If together with sensitiveness one has not developed one’s willpower, it is certainly dangerous. No one can be spiritually developed without being sensitive; there is no doubt that sensitiveness is a human development. But if it is not used rightly it has a great many disadvantages. A sensitive person can lose courage and hope much sooner than another. A sensitive person can make friends quickly, but he can abandon his friends quickly too. A sensitive person is ready to take offence, and ready to take everything to heart, and life can become unbearable for him. Yet if a person is not sensitive he is not fully alive; therefore one should be sensitive, but not exaggeratedly so. The abuse of sensitiveness means yielding to every impression and every impulse that attacks one. There must be a balance between sensitiveness and will-power. Will-power should enable one to endure all influences, all conditions, all attacks that one meets from morning till night. And sensitiveness should enable one to feel life, to appreciate it, and to live in the beauty of life. It is true that by the cultivation of will-power one sometimes persuades oneself wrongly; there is that danger; but there is danger in everything. There is even danger in being healthy; but that does not mean that one must be ill. One must acquire balance between power and wisdom.

If power is working without the light of wisdom behind it, it will always fail, because power will prove to be blind in the end. What is the use of the wise person who has no power of action, no power of thought? This shows that wisdom directs, but that one accomplishes by power; that is why both are necessary for the battle of life.

What is most advisable in life is to be sensitive enough to feel life and its beauty and to appreciate it, but at the same time to consider that one’s soul is divine, and that all else is foreign to it; that all things that belong to the earth are foreign to one’s soul. They should not touch one’s soul. When objects come before the eyes they come into the vision of the eyes; when they are gone the eyes are clear. Therefore one’s mind should retain nothing but beauty, all that is beautiful. For one can search for God in His beauty; all else should be forgotten. And by practicing this every day, forgetting all that is disagreeable, that is ugly, and remembering only what is beautiful and gives happiness, one will attract to oneself all the happiness that is in store.

The Struggle of Life (1)

No one can deny the fact that life in the world is one continual struggle. The one who does not know the struggle of life is either an immature soul, or a soul who has risen above the life of this world. The object of a human being in this world is to attain to the perfection of humanity, and therefore it is necessary that man should go through what we call the struggle of life.

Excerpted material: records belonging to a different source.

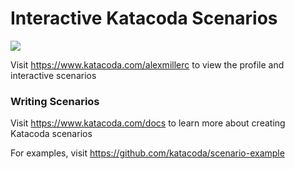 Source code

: # Interactive Katacoda Scenarios

[![](http://shields.katacoda.com/katacoda/alexmillerc/count.svg)](https://www.katacoda.com/alexmillerc "Get your profile on Katacoda.com")

Visit https://www.katacoda.com/alexmillerc to view the profile and interactive scenarios

### Writing Scenarios
Visit https://www.katacoda.com/docs to learn more about creating Katacoda scenarios

For examples, visit https://github.com/katacoda/scenario-example

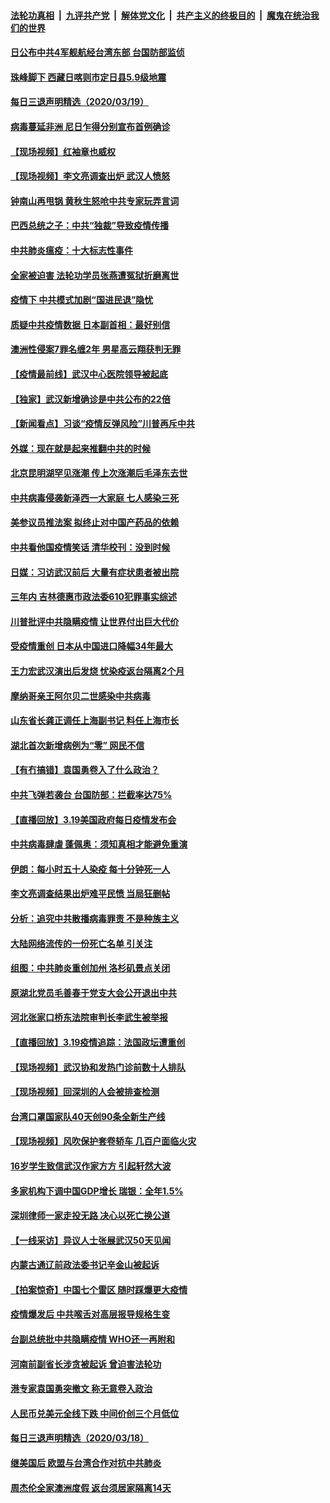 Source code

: ####  [法轮功真相](../../../../basic/blob/master/README.md?t=03201231) &nbsp;|&nbsp; [九评共产党](../../../../9ping.md/blob/master/README.md?t=03201231) &nbsp;|&nbsp; [解体党文化](../../../../jtdwh.md/blob/master/README.md?t=03201231)  &nbsp;|&nbsp; [共产主义的终极目的](../../../../gczydzjmd.md/blob/master/README.md?t=03201231) &nbsp;|&nbsp; [魔鬼在统治我们的世界](../../../../mgztzwmdsj.md/blob/master/README.md?t=03201231) 

#### [日公布中共4军舰航经台湾东部 台国防部监侦](../pages/nsc413/n11956373.md?t=03201231) 

#### [珠峰脚下 西藏日喀则市定日县5.9级地震](../pages/nsc413/n11956416.md?t=03201231) 

#### [每日三退声明精选（2020/03/19）](../pages/nsc413/n11956505.md?t=03201231) 

#### [病毒蔓延非洲 尼日乍得分别宣布首例确诊](../pages/nsc413/n11956238.md?t=03201231) 

#### [【现场视频】红袖章也威权](../pages/nsc413/n11955890.md?t=03201231) 

#### [【现场视频】李文亮调查出炉 武汉人愤怒](../pages/nsc413/n11955887.md?t=03201231) 

#### [钟南山再甩锅 黄秋生怒呛中共专家玩弄言词](../pages/nsc413/n11955678.md?t=03201231) 

#### [巴西总统之子：中共“独裁”导致疫情传播](../pages/nsc413/n11955781.md?t=03201231) 

#### [中共肺炎瘟疫：十大标志性事件](../pages/nsc413/n11955411.md?t=03201231) 

#### [全家被迫害 法轮功学员张燕遭冤狱折磨离世](../pages/nsc413/n11954617.md?t=03201231) 

#### [疫情下 中共模式加剧“国进民退”隐忧](../pages/nsc413/n11955749.md?t=03201231) 

#### [质疑中共疫情数据 日本副首相：最好别信](../pages/nsc413/n11955723.md?t=03201231) 

#### [澳洲性侵案7罪名缠2年 男星高云翔获判无罪](../pages/nsc413/n11955332.md?t=03201231) 

#### [【疫情最前线】武汉中心医院领导被起底](../pages/nsc413/n11955294.md?t=03201231) 

#### [【独家】武汉新增确诊是中共公布的22倍](../pages/nsc413/n11950904.md?t=03201231) 

#### [【新闻看点】习谈“疫情反弹风险”川普再斥中共](../pages/nsc413/n11955220.md?t=03201231) 

#### [外媒：现在就是起来推翻中共的时候](../pages/nsc413/n11955559.md?t=03201231) 

#### [北京昆明湖罕见涨潮 传上次涨潮后毛泽东去世](../pages/nsc413/n11955384.md?t=03201231) 

#### [中共病毒侵袭新泽西一大家庭 七人感染三死](../pages/nsc413/n11955162.md?t=03201231) 

#### [美参议员推法案 拟终止对中国产药品的依赖](../pages/nsc413/n11955356.md?t=03201231) 

#### [中共看他国疫情笑话 清华校刊：没到时候](../pages/nsc413/n11955166.md?t=03201231) 

#### [日媒：习访武汉前后 大量有症状患者被出院](../pages/nsc413/n11955271.md?t=03201231) 

#### [三年内 吉林德惠市政法委610犯罪事实综述](../pages/nsc413/n11924922.md?t=03201231) 

#### [川普批评中共隐瞒疫情 让世界付出巨大代价](../pages/nsc413/n11955296.md?t=03201231) 

#### [受疫情重创 日本从中国进口降幅34年最大](../pages/nsc413/n11955197.md?t=03201231) 

#### [王力宏武汉演出后发烧 忧染疫返台隔离2个月](../pages/nsc413/n11954954.md?t=03201231) 

#### [摩纳哥亲王阿尔贝二世感染中共病毒](../pages/nsc413/n11955173.md?t=03201231) 

#### [山东省长龚正调任上海副书记 料任上海市长](../pages/nsc413/n11954656.md?t=03201231) 

#### [湖北首次新增病例为“零” 网民不信](../pages/nsc413/n11955168.md?t=03201231) 

#### [【有冇搞错】袁国勇卷入了什么政治？](../pages/nsc413/n11955223.md?t=03201231) 

#### [中共飞弹若袭台 台国防部：拦截率达75%](../pages/nsc413/n11954258.md?t=03201231) 

#### [【直播回放】3.19美国政府每日疫情发布会](../pages/nsc413/n11954613.md?t=03201231) 

#### [中共病毒肆虐 蓬佩奥：须知真相才能避免重演](../pages/nsc413/n11954866.md?t=03201231) 

#### [伊朗：每小时五十人染疫 每十分钟死一人](../pages/nsc413/n11954596.md?t=03201231) 

#### [李文亮调查结果出炉难平民愤 当局狂删帖](../pages/nsc413/n11954584.md?t=03201231) 

#### [分析：追究中共散播病毒罪责 不是种族主义](../pages/nsc413/n11954643.md?t=03201231) 

#### [大陆网络流传的一份死亡名单 引关注](../pages/nsc413/n11953667.md?t=03201231) 

#### [组图：中共肺炎重创加州 洛杉矶景点关闭](../pages/nsc413/n11953135.md?t=03201231) 


#### [原湖北党员毛善春于党支大会公开退出中共](../pages/nsc413/n11954168.md?t=03201231) 

#### [河北张家口桥东法院审判长李武生被举报](../pages/nsc413/n11950300.md?t=03201231) 

#### [【直播回放】3.19疫情追踪：法国政坛遭重创](../pages/nsc413/n11954319.md?t=03201231) 

#### [【现场视频】武汉协和发热门诊前数十人排队](../pages/nsc413/n11954096.md?t=03201231) 

#### [【现场视频】回深圳的人会被排查检测](../pages/nsc413/n11953030.md?t=03201231) 

#### [台湾口罩国家队40天创90条全新生产线](../pages/nsc413/n11953789.md?t=03201231) 

#### [【现场视频】风吹保护套卷轿车 几百户面临火灾](../pages/nsc413/n11952797.md?t=03201231) 

#### [16岁学生致信武汉作家方方 引起轩然大波](../pages/nsc413/n11953195.md?t=03201231) 

#### [多家机构下调中国GDP增长 瑞银：全年1.5%](../pages/nsc413/n11952295.md?t=03201231) 

#### [深圳律师一家走投无路 决心以死亡换公道](../pages/nsc413/n11951623.md?t=03201231) 

#### [【一线采访】异议人士张展武汉50天见闻](../pages/nsc413/n11952923.md?t=03201231) 

#### [内蒙古通辽前政法委书记辛金山被起诉](../pages/nsc413/n11952539.md?t=03201231) 

#### [【拍案惊奇】中国七个雷区 随时踩爆更大疫情](../pages/nsc413/n11951281.md?t=03201231) 

#### [疫情爆发后 中共喉舌对高层报导规格生变](../pages/nsc413/n11952363.md?t=03201231) 

#### [台副总统批中共隐瞒疫情 WHO还一再附和](../pages/nsc413/n11952299.md?t=03201231) 

#### [河南前副省长涉贪被起诉 曾迫害法轮功](../pages/nsc413/n11952267.md?t=03201231) 

#### [港专家袁国勇突撤文 称无意卷入政治](../pages/nsc413/n11951966.md?t=03201231) 

#### [人民币兑美元全线下跌 中间价创三个月低位](../pages/nsc413/n11951426.md?t=03201231) 

#### [每日三退声明精选（2020/03/18）](../pages/nsc413/n11952500.md?t=03201231) 

#### [继美国后 欧盟与台湾合作对抗中共肺炎](../pages/nsc413/n11951718.md?t=03201231) 

#### [周杰伦全家澳洲度假 返台须居家隔离14天](../pages/nsc413/n11950740.md?t=03201231) 

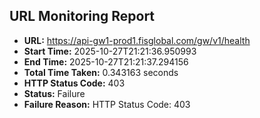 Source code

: ## URL Monitoring Report

- **URL:** https://api-gw1-prod1.fisglobal.com/gw/v1/health
- **Start Time:** 2025-10-27T21:21:36.950993
- **End Time:** 2025-10-27T21:21:37.294156
- **Total Time Taken:** 0.343163 seconds
- **HTTP Status Code:** 403
- **Status:** Failure
- **Failure Reason:** HTTP Status Code: 403
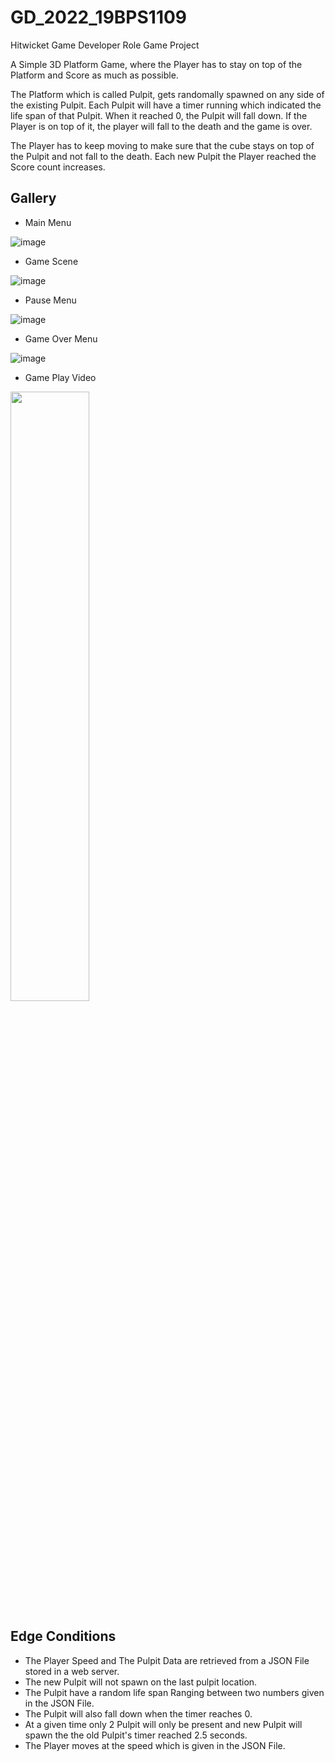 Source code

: # GD_2022_19BPS1109
Hitwicket Game Developer Role Game Project

A Simple 3D Platform Game, where the Player has to stay on top of the Platform and Score as much as possible.

The Platform which is called Pulpit, gets randomally spawned on any side of the existing Pulpit.
Each Pulpit will have a timer running which indicated the life span of that Pulpit.
When it reached 0, the Pulpit will fall down.
If the Player is on top of it, the player will fall to the death and the game is over.

The Player has to keep moving to make sure that the cube stays on top of the Pulpit and not fall to the death. Each new Pulpit the Player reached the Score count increases.

## Gallery

- Main Menu

![image](https://user-images.githubusercontent.com/83279100/189513616-149ce4ae-bfab-419f-a194-007b92ce2cb6.png)

- Game Scene

![image](https://user-images.githubusercontent.com/83279100/189513639-b135c83e-c530-4450-9cda-e23f70650751.png)

- Pause Menu

![image](https://user-images.githubusercontent.com/83279100/189513643-1183a96c-4763-49b9-b078-02eec51bfd06.png)

- Game Over Menu

![image](https://user-images.githubusercontent.com/83279100/189513646-93a1d165-0254-4f19-beb7-698a542a9df4.png)

- Game Play Video

[<img src="https://user-images.githubusercontent.com/83279100/189513616-149ce4ae-bfab-419f-a194-007b92ce2cb6.png" width="50%">](https://youtu.be/K_JtiR0kT_A "Open Video on Youtube")

## Edge Conditions

- The Player Speed and The Pulpit Data are retrieved from a JSON File stored in a web server.
- The new Pulpit will not spawn on the last pulpit location.
- The Pulpit have a random life span Ranging between two numbers given in the JSON File.
- The Pulpit will also fall down when the timer reaches 0.
- At a given time only 2 Pulpit will only be present and new Pulpit will spawn the the old Pulpit's timer reached 2.5 seconds.
- The Player moves at the speed which is given in the JSON File.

As long as an infant is innocent he is happy; he knows nothing of the struggle of life. The late Nizam of Hyderabad, who was also a great mystic, wrote, ‘What were those days, when my eyes had not seen sorrow! My heart had no desire and life had no misery.’ This is the first stage. From thence we come to the maturity of the intelligence, and then we see that no one can be trusted, neither the friend nor the relation. None can stand the test when it comes, all are false and none is true; and at first a person believes that this is directed specially against him. A dervish once wrote these lines on the wall of the mosque where he had spent the night, ‘The world believes in the ideal of God, yet knows not whether He is friend or foe.’

The waves of the sea go up and down; the atom believes that they rise and fall for it; it thinks, ‘The wave raises me, so it is favorable to me’, or, ‘it lowers me, so it is unfavorable’. In the same way man thinks a friend is favorable or unfavorable to him; but then he realizes that this is the nature of the world. In all of us there is the Nafs, the ego, and every ego fights against the others. There is a sword in every hand, both in that of the friend and in that of the enemy. The friend kisses before he strikes; there is no other difference. And then he realizes that nothing else can be expected of the world.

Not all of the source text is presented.